__Goal of the exercise__:
Images are to be dropped, and the rest of the data reproduced exactly.

__Material to process__:
▬▬▬▬▬▬▬▬▬▬
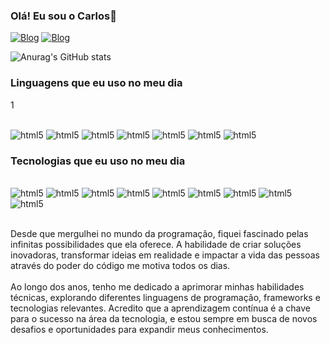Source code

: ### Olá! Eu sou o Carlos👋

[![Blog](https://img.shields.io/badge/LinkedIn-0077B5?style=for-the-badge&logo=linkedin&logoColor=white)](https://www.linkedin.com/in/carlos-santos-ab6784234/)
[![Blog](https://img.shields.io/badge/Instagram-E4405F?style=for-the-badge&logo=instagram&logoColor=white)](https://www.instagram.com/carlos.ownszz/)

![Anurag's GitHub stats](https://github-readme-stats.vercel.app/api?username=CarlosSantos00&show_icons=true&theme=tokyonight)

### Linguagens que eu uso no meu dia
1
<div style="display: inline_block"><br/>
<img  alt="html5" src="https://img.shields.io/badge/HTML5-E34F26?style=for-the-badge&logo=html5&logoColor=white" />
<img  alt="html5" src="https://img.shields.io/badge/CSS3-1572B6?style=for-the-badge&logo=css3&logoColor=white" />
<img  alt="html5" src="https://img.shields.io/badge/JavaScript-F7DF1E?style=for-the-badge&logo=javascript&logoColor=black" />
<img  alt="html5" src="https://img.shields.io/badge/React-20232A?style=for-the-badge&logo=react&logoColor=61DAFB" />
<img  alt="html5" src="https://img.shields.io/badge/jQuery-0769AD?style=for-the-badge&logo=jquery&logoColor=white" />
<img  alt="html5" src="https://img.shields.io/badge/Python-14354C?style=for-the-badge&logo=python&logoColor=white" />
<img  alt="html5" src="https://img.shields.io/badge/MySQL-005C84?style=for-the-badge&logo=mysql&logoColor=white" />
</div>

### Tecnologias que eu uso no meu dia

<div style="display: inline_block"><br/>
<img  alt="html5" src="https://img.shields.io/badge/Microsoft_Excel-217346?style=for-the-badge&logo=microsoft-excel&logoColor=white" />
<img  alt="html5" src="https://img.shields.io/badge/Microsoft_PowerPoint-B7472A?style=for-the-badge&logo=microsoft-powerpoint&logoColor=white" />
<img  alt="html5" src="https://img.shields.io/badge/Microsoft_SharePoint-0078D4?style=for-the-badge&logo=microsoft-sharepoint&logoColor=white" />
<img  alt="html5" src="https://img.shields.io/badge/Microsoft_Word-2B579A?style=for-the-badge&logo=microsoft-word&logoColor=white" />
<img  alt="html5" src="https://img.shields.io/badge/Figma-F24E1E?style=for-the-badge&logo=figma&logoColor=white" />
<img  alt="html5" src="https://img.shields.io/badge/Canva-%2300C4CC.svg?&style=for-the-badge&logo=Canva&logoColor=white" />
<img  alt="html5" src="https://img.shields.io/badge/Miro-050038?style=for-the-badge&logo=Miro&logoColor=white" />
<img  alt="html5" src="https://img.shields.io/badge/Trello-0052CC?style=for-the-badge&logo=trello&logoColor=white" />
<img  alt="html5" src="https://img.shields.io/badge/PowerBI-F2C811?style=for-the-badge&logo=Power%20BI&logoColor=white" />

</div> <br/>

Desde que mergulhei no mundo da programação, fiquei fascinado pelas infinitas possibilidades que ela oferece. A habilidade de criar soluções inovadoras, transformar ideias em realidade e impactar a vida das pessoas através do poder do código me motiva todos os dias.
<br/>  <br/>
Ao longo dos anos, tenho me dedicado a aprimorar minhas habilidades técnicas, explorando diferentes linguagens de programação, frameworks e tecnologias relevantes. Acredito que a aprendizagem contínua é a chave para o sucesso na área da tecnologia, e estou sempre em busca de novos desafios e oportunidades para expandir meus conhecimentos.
▬▬▬▬▬▬▬▬▬▬
__Answer for this exercise__:
Source code

: ### Olá! Eu sou o Carlos👋

[![Blog](https://img.shields.io/badge/LinkedIn-0077B5?style=for-the-badge&logo=linkedin&logoColor=white)](https://www.linkedin.com/in/carlos-santos-ab6784234/)
[![Blog](https://img.shields.io/badge/Instagram-E4405F?style=for-the-badge&logo=instagram&logoColor=white)](https://www.instagram.com/carlos.ownszz/)

![Anurag's GitHub stats](https://github-readme-stats.vercel.app/api?username=CarlosSantos00&show_icons=true&theme=tokyonight)

### Linguagens que eu uso no meu dia
1
<div style="display: inline_block"><br/>
<img  alt="html5" src="https://img.shields.io/badge/HTML5-E34F26?style=for-the-badge&logo=html5&logoColor=white" />
<img  alt="html5" src="https://img.shields.io/badge/CSS3-1572B6?style=for-the-badge&logo=css3&logoColor=white" />
<img  alt="html5" src="https://img.shields.io/badge/JavaScript-F7DF1E?style=for-the-badge&logo=javascript&logoColor=black" />
<img  alt="html5" src="https://img.shields.io/badge/React-20232A?style=for-the-badge&logo=react&logoColor=61DAFB" />
<img  alt="html5" src="https://img.shields.io/badge/jQuery-0769AD?style=for-the-badge&logo=jquery&logoColor=white" />
<img  alt="html5" src="https://img.shields.io/badge/Python-14354C?style=for-the-badge&logo=python&logoColor=white" />
<img  alt="html5" src="https://img.shields.io/badge/MySQL-005C84?style=for-the-badge&logo=mysql&logoColor=white" />
</div>

### Tecnologias que eu uso no meu dia

<div style="display: inline_block"><br/>
<img  alt="html5" src="https://img.shields.io/badge/Microsoft_Excel-217346?style=for-the-badge&logo=microsoft-excel&logoColor=white" />
<img  alt="html5" src="https://img.shields.io/badge/Microsoft_PowerPoint-B7472A?style=for-the-badge&logo=microsoft-powerpoint&logoColor=white" />
<img  alt="html5" src="https://img.shields.io/badge/Microsoft_SharePoint-0078D4?style=for-the-badge&logo=microsoft-sharepoint&logoColor=white" />
<img  alt="html5" src="https://img.shields.io/badge/Microsoft_Word-2B579A?style=for-the-badge&logo=microsoft-word&logoColor=white" />
<img  alt="html5" src="https://img.shields.io/badge/Figma-F24E1E?style=for-the-badge&logo=figma&logoColor=white" />
<img  alt="html5" src="https://img.shields.io/badge/Canva-%2300C4CC.svg?&style=for-the-badge&logo=Canva&logoColor=white" />
<img  alt="html5" src="https://img.shields.io/badge/Miro-050038?style=for-the-badge&logo=Miro&logoColor=white" />
<img  alt="html5" src="https://img.shields.io/badge/Trello-0052CC?style=for-the-badge&logo=trello&logoColor=white" />
<img  alt="html5" src="https://img.shields.io/badge/PowerBI-F2C811?style=for-the-badge&logo=Power%20BI&logoColor=white" />

</div> <br/>

Desde que mergulhei no mundo da programação, fiquei fascinado pelas infinitas possibilidades que ela oferece. A habilidade de criar soluções inovadoras, transformar ideias em realidade e impactar a vida das pessoas através do poder do código me motiva todos os dias.
<br/>  <br/>
Ao longo dos anos, tenho me dedicado a aprimorar minhas habilidades técnicas, explorando diferentes linguagens de programação, frameworks e tecnologias relevantes. Acredito que a aprendizagem contínua é a chave para o sucesso na área da tecnologia, e estou sempre em busca de novos desafios e oportunidades para expandir meus conhecimentos.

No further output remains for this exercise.